I did have a little mix of slow and direct lines, although not so much on that particular one, but on my other big line going from polditch if I dont misremember. Also I had on other of my main lines in the "Center Island" (cant remember the city names currently). It worked ok as to what I remember, it was just a little bit of a hazzle to make them depart and overtake when I wanted, but that was also a little bit due to the signals that where not behaving completely as they should leading to the ultimate bankrucy...
I did an experiment with some "luxuary trains", where I made only a few trains run direct between hubs on most of my lines with no intermediate stops on the highest class, but I had troubble filling them up to make them profitable. However the mail pickup on those where huge (priority mail), as most mail wanted to go via those direct lines.

DrSuperGood

QuoteI note that neither of the replies addressed the relative absence of limited stop expresses - may I ask what the reason is that players are not using these, given how long that it takes steam trains to accelerate? Had you just not thought of it (or realised the importance of this to passenger numbers on your network), or had you thought of doing this but rejected it? If the latter, it would be very useful to know the reasons.
No idea how one would create such a thing quickly... I struggle getting my lines to run on schedule, with the process taking months to find the right frequency for number of trains.

QuoteIn relation to expanding, I can see the incentive to expand rather than to improve in the early days, but people have not really been expanding very much recently. Is that because there are not a great many players (perhaps related to the high computational demand making the game slow on many people's computers) - or is it for economic reasons?
Because keeping my infrastructure working at a profit replacing the 50-100 year old vehicles on it is taking all my playing time.

I cannot even use replace on my trains, a mistake I learnt the hard way yesterday. I have to withdrawal them all and then start new ones as otherwise the line will likely get stuck due to a train trying to enter the depot as one tries to leave.

Junna

I have slowly been working to realign the old Ves line Bugleigh-Pendale and also the main line from Selditch, but it's crashed and resetted my work several times... I do run one limited stop Bugleigh-Polditch but, due to the suburban services and the three sectioned local services, with the old signalling it was not efficient to run more trains, and I would have to rework the stations with more passing possibilities or it would just be pointless to add more, and it's a bother to work realigning lines with services running, so it takes a while... Also, one reason I don't run more limited long-distance services is because if I do, too many will simply use these rather than the local and you would end up with queues of passengers waiting for only long-distance trains...
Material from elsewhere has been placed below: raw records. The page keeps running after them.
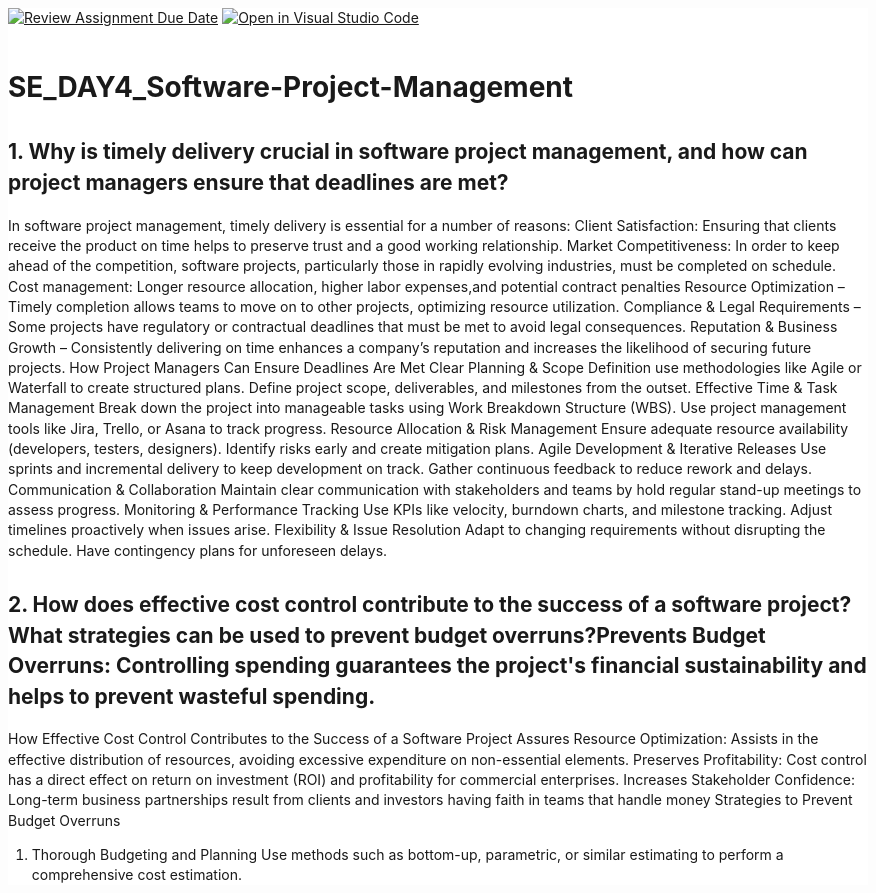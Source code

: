 [![Review Assignment Due Date](https://classroom.github.com/assets/deadline-readme-button-22041afd0340ce965d47ae6ef1cefeee28c7c493a6346c4f15d667ab976d596c.svg)](https://classroom.github.com/a/9pw6JKcu)
[![Open in Visual Studio Code](https://classroom.github.com/assets/open-in-vscode-2e0aaae1b6195c2367325f4f02e2d04e9abb55f0b24a779b69b11b9e10269abc.svg)](https://classroom.github.com/online_ide?assignment_repo_id=18506656&assignment_repo_type=AssignmentRepo)
# SE_DAY4_Software-Project-Management
## 1. Why is timely delivery crucial in software project management, and how can project managers ensure that deadlines are met?
In software project management, timely delivery is essential for a number of reasons:
Client Satisfaction: Ensuring that clients receive the product on time helps to preserve trust and a good working relationship.
Market Competitiveness: In order to keep ahead of the competition, software projects, particularly those in rapidly evolving industries, must be completed on schedule.
Cost management: Longer resource allocation, higher labor expenses,and potential contract penalties
Resource Optimization – Timely completion allows teams to move on to other projects, optimizing resource utilization.
Compliance & Legal Requirements – Some projects have regulatory or contractual deadlines that must be met to avoid legal consequences.
Reputation & Business Growth – Consistently delivering on time enhances a company’s reputation and increases the likelihood of securing future projects.
How Project Managers Can Ensure Deadlines Are Met
Clear Planning & Scope Definition
use methodologies like Agile or Waterfall to create structured plans.
Define project scope, deliverables, and milestones from the outset.
Effective Time & Task Management
Break down the project into manageable tasks using Work Breakdown Structure (WBS).
Use project management tools like Jira, Trello, or Asana to track progress.
Resource Allocation & Risk Management
Ensure adequate resource availability (developers, testers, designers).
Identify risks early and create mitigation plans.
Agile Development & Iterative Releases
Use sprints and incremental delivery to keep development on track.
Gather continuous feedback to reduce rework and delays.
Communication & Collaboration
Maintain clear communication with stakeholders and teams by hold regular stand-up meetings to assess progress.
Monitoring & Performance Tracking
Use KPIs like velocity, burndown charts, and milestone tracking.
Adjust timelines proactively when issues arise.
Flexibility & Issue Resolution
Adapt to changing requirements without disrupting the schedule.
Have contingency plans for unforeseen delays.
## 2. How does effective cost control contribute to the success of a software project? What strategies can be used to prevent budget overruns?Prevents Budget Overruns: Controlling spending guarantees the project's financial sustainability and helps to prevent wasteful spending.
How Effective Cost Control Contributes to the Success of a Software Project
Assures Resource Optimization: Assists in the effective distribution of resources, avoiding excessive expenditure on non-essential elements.
Preserves Profitability: Cost control has a direct effect on return on investment (ROI) and profitability for commercial enterprises.
Increases Stakeholder Confidence: Long-term business partnerships result from clients and investors having faith in teams that handle money
Strategies to Prevent Budget Overruns
1. Thorough Budgeting and Planning
Use methods such as bottom-up, parametric, or similar estimating to perform a comprehensive cost estimation.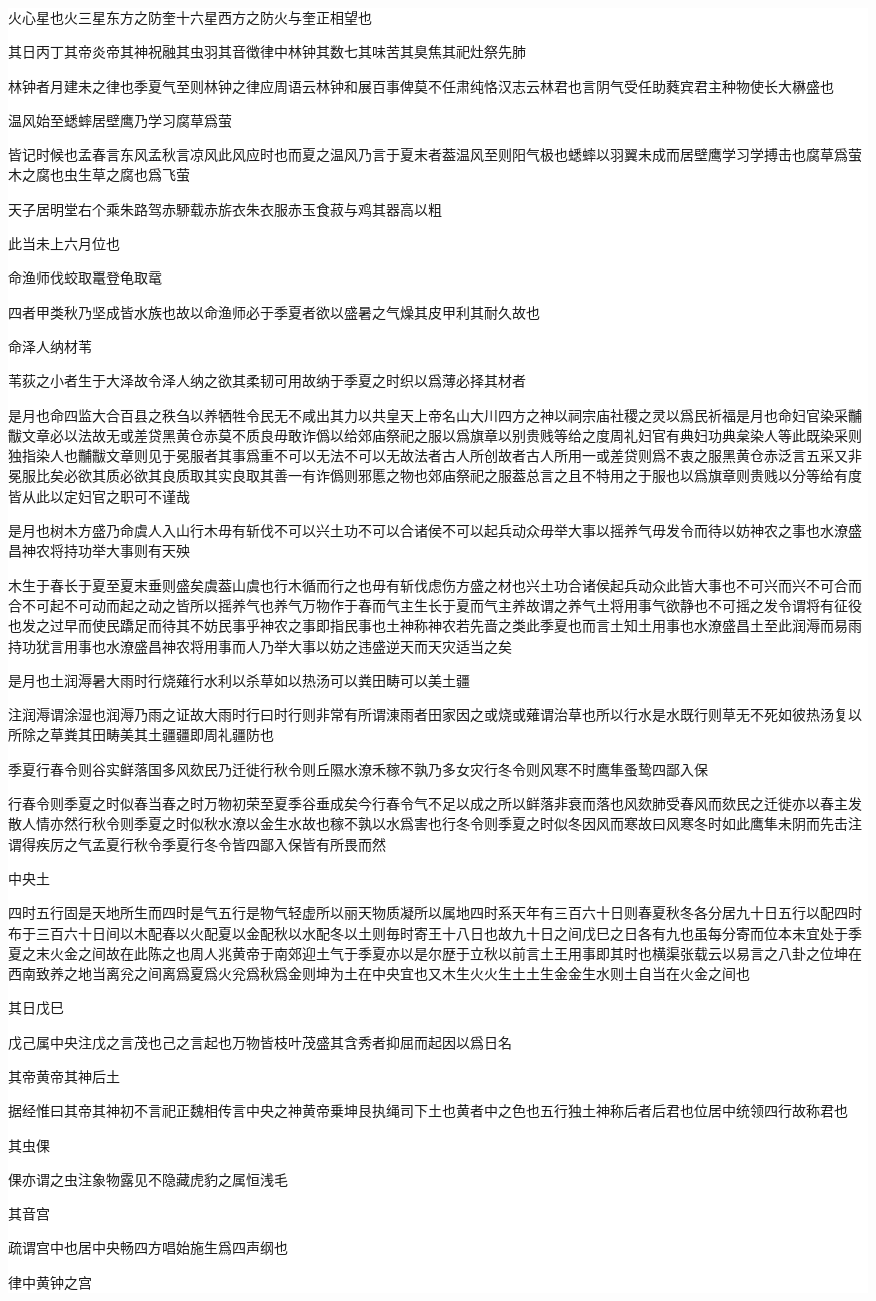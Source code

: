 火心星也火三星东方之防奎十六星西方之防火与奎正相望也  

其日丙丁其帝炎帝其神祝融其虫羽其音徴律中林钟其数七其味苦其臭焦其祀灶祭先肺  

林钟者月建未之律也季夏气至则林钟之律应周语云林钟和展百事俾莫不任肃纯恪汉志云林君也言阴气受任助蕤宾君主种物使长大楙盛也  

温风始至蟋蟀居壁鹰乃学习腐草爲萤  

皆记时候也孟春言东风孟秋言凉风此风应时也而夏之温风乃言于夏末者葢温风至则阳气极也蟋蟀以羽翼未成而居壁鹰学习学搏击也腐草爲萤木之腐也虫生草之腐也爲飞萤  

天子居明堂右个乘朱路驾赤駵载赤旂衣朱衣服赤玉食菽与鸡其器高以粗  

此当未上六月位也  

命渔师伐蛟取鼍登龟取鼋  

四者甲类秋乃坚成皆水族也故以命渔师必于季夏者欲以盛暑之气燥其皮甲利其耐久故也  

命泽人纳材苇  

苇荻之小者生于大泽故令泽人纳之欲其柔韧可用故纳于季夏之时织以爲薄必择其材者  

是月也命四监大合百县之秩刍以养牺牲令民无不咸出其力以共皇天上帝名山大川四方之神以祠宗庙社稷之灵以爲民祈福是月也命妇官染采黼黻文章必以法故无或差贷黑黄仓赤莫不质良毋敢诈僞以给郊庙祭祀之服以爲旗章以别贵贱等给之度周礼妇官有典妇功典枲染人等此既染采则独指染人也黼黻文章则见于冕服者其事爲重不可以无法不可以无故法者古人所创故者古人所用一或差贷则爲不衷之服黑黄仓赤泛言五采又非冕服比矣必欲其质必欲其良质取其实良取其善一有诈僞则邪慝之物也郊庙祭祀之服葢总言之且不特用之于服也以爲旗章则贵贱以分等给有度皆从此以定妇官之职可不谨哉  

是月也树木方盛乃命虞人入山行木毋有斩伐不可以兴土功不可以合诸侯不可以起兵动众毋举大事以摇养气毋发令而待以妨神农之事也水潦盛昌神农将持功举大事则有天殃  

木生于春长于夏至夏末垂则盛矣虞葢山虞也行木循而行之也毋有斩伐虑伤方盛之材也兴土功合诸侯起兵动众此皆大事也不可兴而兴不可合而合不可起不可动而起之动之皆所以摇养气也养气万物作于春而气主生长于夏而气主养故谓之养气土将用事气欲静也不可摇之发令谓将有征役也发之过早而使民蹻足而待其不妨民事乎神农之事即指民事也土神称神农若先啬之类此季夏也而言土知土用事也水潦盛昌土至此润溽而易雨持功犹言用事也水潦盛昌神农将用事而人乃举大事以妨之违盛逆天而天灾适当之矣  

是月也土润溽暑大雨时行烧薙行水利以杀草如以热汤可以粪田畴可以美土疆  

注润溽谓涂湿也润溽乃雨之证故大雨时行曰时行则非常有所谓涷雨者田家因之或烧或薙谓治草也所以行水是水既行则草无不死如彼热汤复以所除之草粪其田畴美其土疆疆即周礼疆防也  

季夏行春令则谷实鲜落国多风欬民乃迁徙行秋令则丘隰水潦禾稼不孰乃多女灾行冬令则风寒不时鹰隼蚤鸷四鄙入保  

行春令则季夏之时似春当春之时万物初荣至夏季谷垂成矣今行春令气不足以成之所以鲜落非衰而落也风欬肺受春风而欬民之迁徙亦以春主发散人情亦然行秋令则季夏之时似秋水潦以金生水故也稼不孰以水爲害也行冬令则季夏之时似冬因风而寒故曰风寒冬时如此鹰隼未阴而先击注谓得疾厉之气孟夏行秋令季夏行冬令皆四鄙入保皆有所畏而然  

中央土  

四时五行固是天地所生而四时是气五行是物气轻虚所以丽天物质凝所以属地四时系天年有三百六十日则春夏秋冬各分居九十日五行以配四时布于三百六十日间以木配春以火配夏以金配秋以水配冬以土则毎时寄王十八日也故九十日之间戊巳之日各有九也虽每分寄而位本未宜处于季夏之末火金之间故在此陈之也周人兆黄帝于南郊迎土气于季夏亦以是尔歴于立秋以前言土王用事即其时也横渠张载云以易言之八卦之位坤在西南致养之地当离兊之间离爲夏爲火兊爲秋爲金则坤为土在中央宜也又木生火火生土土生金金生水则土自当在火金之间也  

其日戊巳  

戊己属中央注戊之言茂也己之言起也万物皆枝叶茂盛其含秀者抑屈而起因以爲日名  

其帝黄帝其神后土  

据经惟曰其帝其神初不言祀正魏相传言中央之神黄帝乗坤艮执绳司下土也黄者中之色也五行独土神称后者后君也位居中统领四行故称君也  

其虫倮  

倮亦谓之虫注象物露见不隐藏虎豹之属恒浅毛  

其音宫  

疏谓宫中也居中央畅四方唱始施生爲四声纲也  

律中黄钟之宫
I considered for a while a number of direct express services from Selford/Amditch to points East, including limited stop to Roxingstoke, but I feared that adding them would simply result in massive queues of passengers requiring a ridiculously frequent service to keep up with, quickly causing congestion in the lines. Generally I made most of the U-and-V shaped passenger networks, I've just used this same set-up since Experimental version 5 or 6 when I first played it (I should note I did never play Standard before Experimental, but after, though I originally am familiar with OpenTTD, though I always played that with a more 'realistic' style as opposed to the type who design networks that look like rail motorways with cloverleaf rail interchanges).

jamespetts

Thank you for your replies: this is helpful.

A few further queries, if I may. Dr. Supergood - you write that replacing the older vehicles is taking all of your time. Presumably, this is not a reason to expand rather than to improve your existing network, but rather a reason to do neither? Incidentally, I am hoping that the forthcoming schedule and maintenance features will address the long-standing problem of congestion and service disruption when vehicles are replaced, along with other replacer related problems.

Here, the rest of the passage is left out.